- Opening Delimiter -

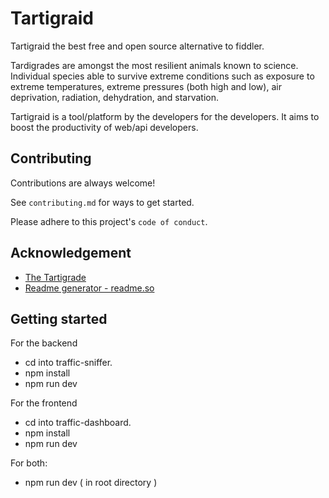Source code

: # Tartigraid
Tartigraid the best free and open source alternative to fiddler.

Tardigrades are amongst the most resilient animals known to science.
Individual species able to survive extreme conditions such as exposure to extreme temperatures, extreme pressures (both high and low), air deprivation, radiation, dehydration, and starvation.

Tartigraid is a tool/platform by the developers for the developers.
It aims to boost the productivity of web/api developers.

## Contributing

Contributions are always welcome!

See `contributing.md` for ways to get started.

Please adhere to this project's `code of conduct`.

## Acknowledgement

- [The Tartigrade](https://en.wikipedia.org/wiki/Tardigrade)
- [Readme generator - readme.so](https://readme.so)

## Getting started

For the backend

- cd into traffic-sniffer.
- npm install
- npm run dev

For the frontend

- cd into traffic-dashboard.
- npm install
- npm run dev

For both:

- npm run dev ( in root directory )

- Closing Delimiter -

[THE PROBLEM]: If a record contains a picture, leave the picture out and return everything else exactly.

[OUTPUT FOR THIS EXERCISE]:
Source code

: # Tartigraid
Tartigraid the best free and open source alternative to fiddler.

Tardigrades are amongst the most resilient animals known to science.
Individual species able to survive extreme conditions such as exposure to extreme temperatures, extreme pressures (both high and low), air deprivation, radiation, dehydration, and starvation.

Tartigraid is a tool/platform by the developers for the developers.
It aims to boost the productivity of web/api developers.

## Contributing

Contributions are always welcome!

See `contributing.md` for ways to get started.

Please adhere to this project's `code of conduct`.

## Acknowledgement

- [The Tartigrade](https://en.wikipedia.org/wiki/Tardigrade)
- [Readme generator - readme.so](https://readme.so)

## Getting started

For the backend

- cd into traffic-sniffer.
- npm install
- npm run dev

For the frontend

- cd into traffic-dashboard.
- npm install
- npm run dev

For both:

- npm run dev ( in root directory )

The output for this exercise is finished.